What follows is a set of records. Copy them exactly and leave out the images.

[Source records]

------------------------------------------------------------------------

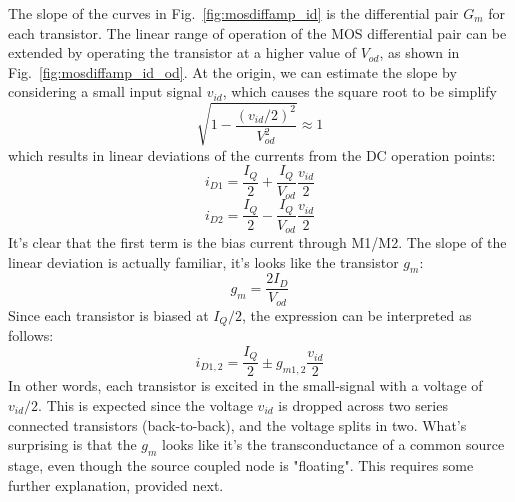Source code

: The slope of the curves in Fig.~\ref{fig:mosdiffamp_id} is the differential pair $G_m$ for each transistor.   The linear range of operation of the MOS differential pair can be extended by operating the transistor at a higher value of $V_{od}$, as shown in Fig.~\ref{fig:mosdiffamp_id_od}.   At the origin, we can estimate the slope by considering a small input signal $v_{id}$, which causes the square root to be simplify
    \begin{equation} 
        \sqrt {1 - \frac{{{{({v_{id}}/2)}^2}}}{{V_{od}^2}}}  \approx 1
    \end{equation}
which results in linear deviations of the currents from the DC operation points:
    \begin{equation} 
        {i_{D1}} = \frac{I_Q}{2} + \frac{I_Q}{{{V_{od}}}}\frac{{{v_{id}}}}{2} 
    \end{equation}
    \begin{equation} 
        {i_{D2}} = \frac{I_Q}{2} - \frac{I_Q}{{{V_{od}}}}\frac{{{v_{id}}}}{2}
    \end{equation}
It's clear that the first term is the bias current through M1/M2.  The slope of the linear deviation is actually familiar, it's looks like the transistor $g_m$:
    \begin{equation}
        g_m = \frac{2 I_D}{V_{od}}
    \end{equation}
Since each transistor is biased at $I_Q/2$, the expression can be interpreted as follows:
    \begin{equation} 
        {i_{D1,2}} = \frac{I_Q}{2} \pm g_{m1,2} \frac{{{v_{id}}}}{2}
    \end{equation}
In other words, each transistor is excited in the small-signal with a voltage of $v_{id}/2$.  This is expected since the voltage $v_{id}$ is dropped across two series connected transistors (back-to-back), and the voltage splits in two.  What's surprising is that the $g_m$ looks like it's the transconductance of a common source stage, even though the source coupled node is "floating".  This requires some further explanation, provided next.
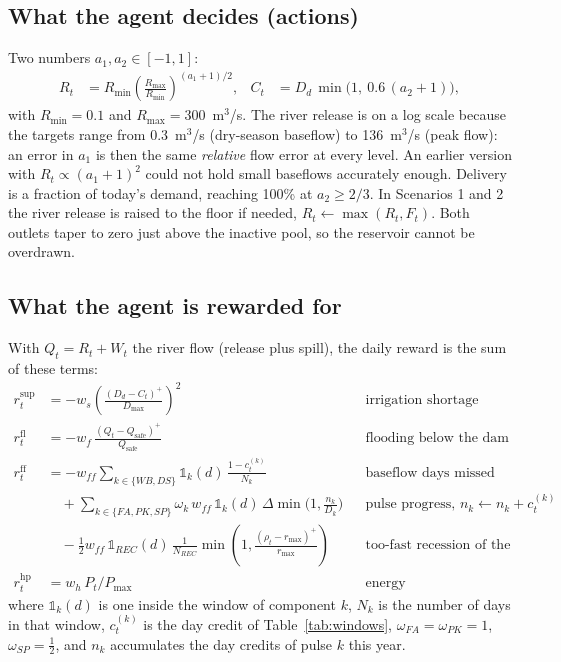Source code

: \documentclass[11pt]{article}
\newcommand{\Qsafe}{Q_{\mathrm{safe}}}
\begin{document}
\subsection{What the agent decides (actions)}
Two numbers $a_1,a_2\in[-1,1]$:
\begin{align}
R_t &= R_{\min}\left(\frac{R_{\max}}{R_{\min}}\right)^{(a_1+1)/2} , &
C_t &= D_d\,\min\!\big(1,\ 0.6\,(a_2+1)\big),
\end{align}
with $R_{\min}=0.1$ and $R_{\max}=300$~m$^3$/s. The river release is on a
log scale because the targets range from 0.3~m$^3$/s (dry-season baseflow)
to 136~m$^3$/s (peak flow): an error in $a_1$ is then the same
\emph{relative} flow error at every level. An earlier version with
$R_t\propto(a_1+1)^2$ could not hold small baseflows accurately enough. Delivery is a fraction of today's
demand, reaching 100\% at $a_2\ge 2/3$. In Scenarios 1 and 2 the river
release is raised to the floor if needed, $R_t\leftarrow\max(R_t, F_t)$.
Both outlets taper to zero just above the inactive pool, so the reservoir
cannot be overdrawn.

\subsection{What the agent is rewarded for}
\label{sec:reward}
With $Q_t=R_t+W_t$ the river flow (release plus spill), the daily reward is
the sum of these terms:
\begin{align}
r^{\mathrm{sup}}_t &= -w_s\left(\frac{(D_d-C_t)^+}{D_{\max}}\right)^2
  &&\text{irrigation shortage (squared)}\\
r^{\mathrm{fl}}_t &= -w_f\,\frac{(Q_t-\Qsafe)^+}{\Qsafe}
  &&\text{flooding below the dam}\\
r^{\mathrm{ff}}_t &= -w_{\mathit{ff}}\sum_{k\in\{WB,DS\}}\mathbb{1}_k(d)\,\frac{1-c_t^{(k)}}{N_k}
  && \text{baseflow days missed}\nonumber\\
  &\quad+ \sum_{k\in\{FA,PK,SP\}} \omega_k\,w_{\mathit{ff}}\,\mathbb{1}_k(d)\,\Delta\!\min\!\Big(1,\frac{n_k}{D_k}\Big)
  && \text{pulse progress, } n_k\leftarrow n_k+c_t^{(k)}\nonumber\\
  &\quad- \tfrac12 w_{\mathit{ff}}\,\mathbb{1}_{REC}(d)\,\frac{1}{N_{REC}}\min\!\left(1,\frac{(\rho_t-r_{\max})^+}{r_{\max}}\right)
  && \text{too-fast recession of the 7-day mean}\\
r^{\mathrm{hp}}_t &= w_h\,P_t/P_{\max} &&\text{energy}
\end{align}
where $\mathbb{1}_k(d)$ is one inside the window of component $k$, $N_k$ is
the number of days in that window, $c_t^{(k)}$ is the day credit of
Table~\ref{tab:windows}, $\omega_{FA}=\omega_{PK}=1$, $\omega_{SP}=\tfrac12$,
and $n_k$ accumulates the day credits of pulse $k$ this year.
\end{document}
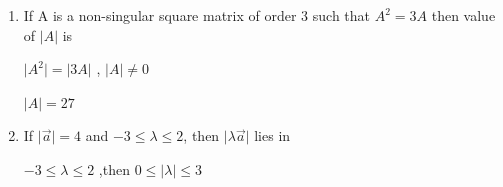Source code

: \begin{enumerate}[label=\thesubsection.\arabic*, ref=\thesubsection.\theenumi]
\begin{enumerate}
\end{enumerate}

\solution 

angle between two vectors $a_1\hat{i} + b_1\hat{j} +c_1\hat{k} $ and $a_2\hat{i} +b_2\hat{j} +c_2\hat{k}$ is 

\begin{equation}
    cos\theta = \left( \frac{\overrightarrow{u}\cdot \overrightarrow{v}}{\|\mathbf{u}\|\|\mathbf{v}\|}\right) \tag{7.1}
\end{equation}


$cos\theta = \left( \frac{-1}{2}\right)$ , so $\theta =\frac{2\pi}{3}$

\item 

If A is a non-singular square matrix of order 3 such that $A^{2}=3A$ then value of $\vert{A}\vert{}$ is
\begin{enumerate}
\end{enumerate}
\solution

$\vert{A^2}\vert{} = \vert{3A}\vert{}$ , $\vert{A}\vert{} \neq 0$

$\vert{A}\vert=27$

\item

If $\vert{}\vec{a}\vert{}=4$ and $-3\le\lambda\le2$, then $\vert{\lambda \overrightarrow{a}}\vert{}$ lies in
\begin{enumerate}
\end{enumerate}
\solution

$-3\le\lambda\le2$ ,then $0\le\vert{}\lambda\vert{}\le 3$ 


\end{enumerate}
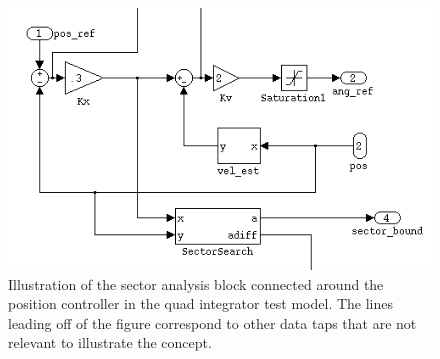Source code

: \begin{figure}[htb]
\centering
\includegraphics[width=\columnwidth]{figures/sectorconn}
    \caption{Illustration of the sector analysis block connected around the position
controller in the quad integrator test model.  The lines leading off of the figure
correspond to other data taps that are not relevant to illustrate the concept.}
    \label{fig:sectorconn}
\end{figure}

------------------------------------------------------------------------

- Solution to the exercise
Source code

: The slope of the curves in Fig.~\ref{fig:mosdiffamp_id} is the differential pair $G_m$ for each transistor.   The linear range of operation of the MOS differential pair can be extended by operating the transistor at a higher value of $V_{od}$, as shown in Fig.~\ref{fig:mosdiffamp_id_od}.   At the origin, we can estimate the slope by considering a small input signal $v_{id}$, which causes the square root to be simplify
    \begin{equation} 
        \sqrt {1 - \frac{{{{({v_{id}}/2)}^2}}}{{V_{od}^2}}}  \approx 1
    \end{equation}
which results in linear deviations of the currents from the DC operation points:
    \begin{equation} 
        {i_{D1}} = \frac{I_Q}{2} + \frac{I_Q}{{{V_{od}}}}\frac{{{v_{id}}}}{2} 
    \end{equation}
    \begin{equation} 
        {i_{D2}} = \frac{I_Q}{2} - \frac{I_Q}{{{V_{od}}}}\frac{{{v_{id}}}}{2}
    \end{equation}
It's clear that the first term is the bias current through M1/M2.  The slope of the linear deviation is actually familiar, it's looks like the transistor $g_m$:
    \begin{equation}
        g_m = \frac{2 I_D}{V_{od}}
    \end{equation}
Since each transistor is biased at $I_Q/2$, the expression can be interpreted as follows:
    \begin{equation} 
        {i_{D1,2}} = \frac{I_Q}{2} \pm g_{m1,2} \frac{{{v_{id}}}}{2}
    \end{equation}
In other words, each transistor is excited in the small-signal with a voltage of $v_{id}/2$.  This is expected since the voltage $v_{id}$ is dropped across two series connected transistors (back-to-back), and the voltage splits in two.  What's surprising is that the $g_m$ looks like it's the transconductance of a common source stage, even though the source coupled node is "floating".  This requires some further explanation, provided next.
Source code

: \documentclass[11pt]{article}
\newcommand{\Qsafe}{Q_{\mathrm{safe}}}
\begin{document}
\subsection{What the agent decides (actions)}
Two numbers $a_1,a_2\in[-1,1]$:
\begin{align}
R_t &= R_{\min}\left(\frac{R_{\max}}{R_{\min}}\right)^{(a_1+1)/2} , &
C_t &= D_d\,\min\!\big(1,\ 0.6\,(a_2+1)\big),
\end{align}
with $R_{\min}=0.1$ and $R_{\max}=300$~m$^3$/s. The river release is on a
log scale because the targets range from 0.3~m$^3$/s (dry-season baseflow)
to 136~m$^3$/s (peak flow): an error in $a_1$ is then the same
\emph{relative} flow error at every level. An earlier version with
$R_t\propto(a_1+1)^2$ could not hold small baseflows accurately enough. Delivery is a fraction of today's
demand, reaching 100\% at $a_2\ge 2/3$. In Scenarios 1 and 2 the river
release is raised to the floor if needed, $R_t\leftarrow\max(R_t, F_t)$.
Both outlets taper to zero just above the inactive pool, so the reservoir
cannot be overdrawn.

\subsection{What the agent is rewarded for}
\label{sec:reward}
With $Q_t=R_t+W_t$ the river flow (release plus spill), the daily reward is
the sum of these terms:
\begin{align}
r^{\mathrm{sup}}_t &= -w_s\left(\frac{(D_d-C_t)^+}{D_{\max}}\right)^2
  &&\text{irrigation shortage (squared)}\\
r^{\mathrm{fl}}_t &= -w_f\,\frac{(Q_t-\Qsafe)^+}{\Qsafe}
  &&\text{flooding below the dam}\\
r^{\mathrm{ff}}_t &= -w_{\mathit{ff}}\sum_{k\in\{WB,DS\}}\mathbb{1}_k(d)\,\frac{1-c_t^{(k)}}{N_k}
  && \text{baseflow days missed}\nonumber\\
  &\quad+ \sum_{k\in\{FA,PK,SP\}} \omega_k\,w_{\mathit{ff}}\,\mathbb{1}_k(d)\,\Delta\!\min\!\Big(1,\frac{n_k}{D_k}\Big)
  && \text{pulse progress, } n_k\leftarrow n_k+c_t^{(k)}\nonumber\\
  &\quad- \tfrac12 w_{\mathit{ff}}\,\mathbb{1}_{REC}(d)\,\frac{1}{N_{REC}}\min\!\left(1,\frac{(\rho_t-r_{\max})^+}{r_{\max}}\right)
  && \text{too-fast recession of the 7-day mean}\\
r^{\mathrm{hp}}_t &= w_h\,P_t/P_{\max} &&\text{energy}
\end{align}
where $\mathbb{1}_k(d)$ is one inside the window of component $k$, $N_k$ is
the number of days in that window, $c_t^{(k)}$ is the day credit of
Table~\ref{tab:windows}, $\omega_{FA}=\omega_{PK}=1$, $\omega_{SP}=\tfrac12$,
and $n_k$ accumulates the day credits of pulse $k$ this year.
\end{document}
Source code

: \begin{enumerate}[label=\thesubsection.\arabic*, ref=\thesubsection.\theenumi]
\begin{enumerate}
\end{enumerate}

\solution 

angle between two vectors $a_1\hat{i} + b_1\hat{j} +c_1\hat{k} $ and $a_2\hat{i} +b_2\hat{j} +c_2\hat{k}$ is 

\begin{equation}
    cos\theta = \left( \frac{\overrightarrow{u}\cdot \overrightarrow{v}}{\|\mathbf{u}\|\|\mathbf{v}\|}\right) \tag{7.1}
\end{equation}


$cos\theta = \left( \frac{-1}{2}\right)$ , so $\theta =\frac{2\pi}{3}$

\item 

If A is a non-singular square matrix of order 3 such that $A^{2}=3A$ then value of $\vert{A}\vert{}$ is
\begin{enumerate}
\end{enumerate}
\solution

$\vert{A^2}\vert{} = \vert{3A}\vert{}$ , $\vert{A}\vert{} \neq 0$

$\vert{A}\vert=27$

\item

If $\vert{}\vec{a}\vert{}=4$ and $-3\le\lambda\le2$, then $\vert{\lambda \overrightarrow{a}}\vert{}$ lies in
\begin{enumerate}
\end{enumerate}
\solution

$-3\le\lambda\le2$ ,then $0\le\vert{}\lambda\vert{}\le 3$ 


\end{enumerate}
Source code

: \begin{figure}[htb]
\centering
\includegraphics[width=\columnwidth]{figures/sectorconn}
    \caption{Illustration of the sector analysis block connected around the position
controller in the quad integrator test model.  The lines leading off of the figure
correspond to other data taps that are not relevant to illustrate the concept.}
    \label{fig:sectorconn}
\end{figure}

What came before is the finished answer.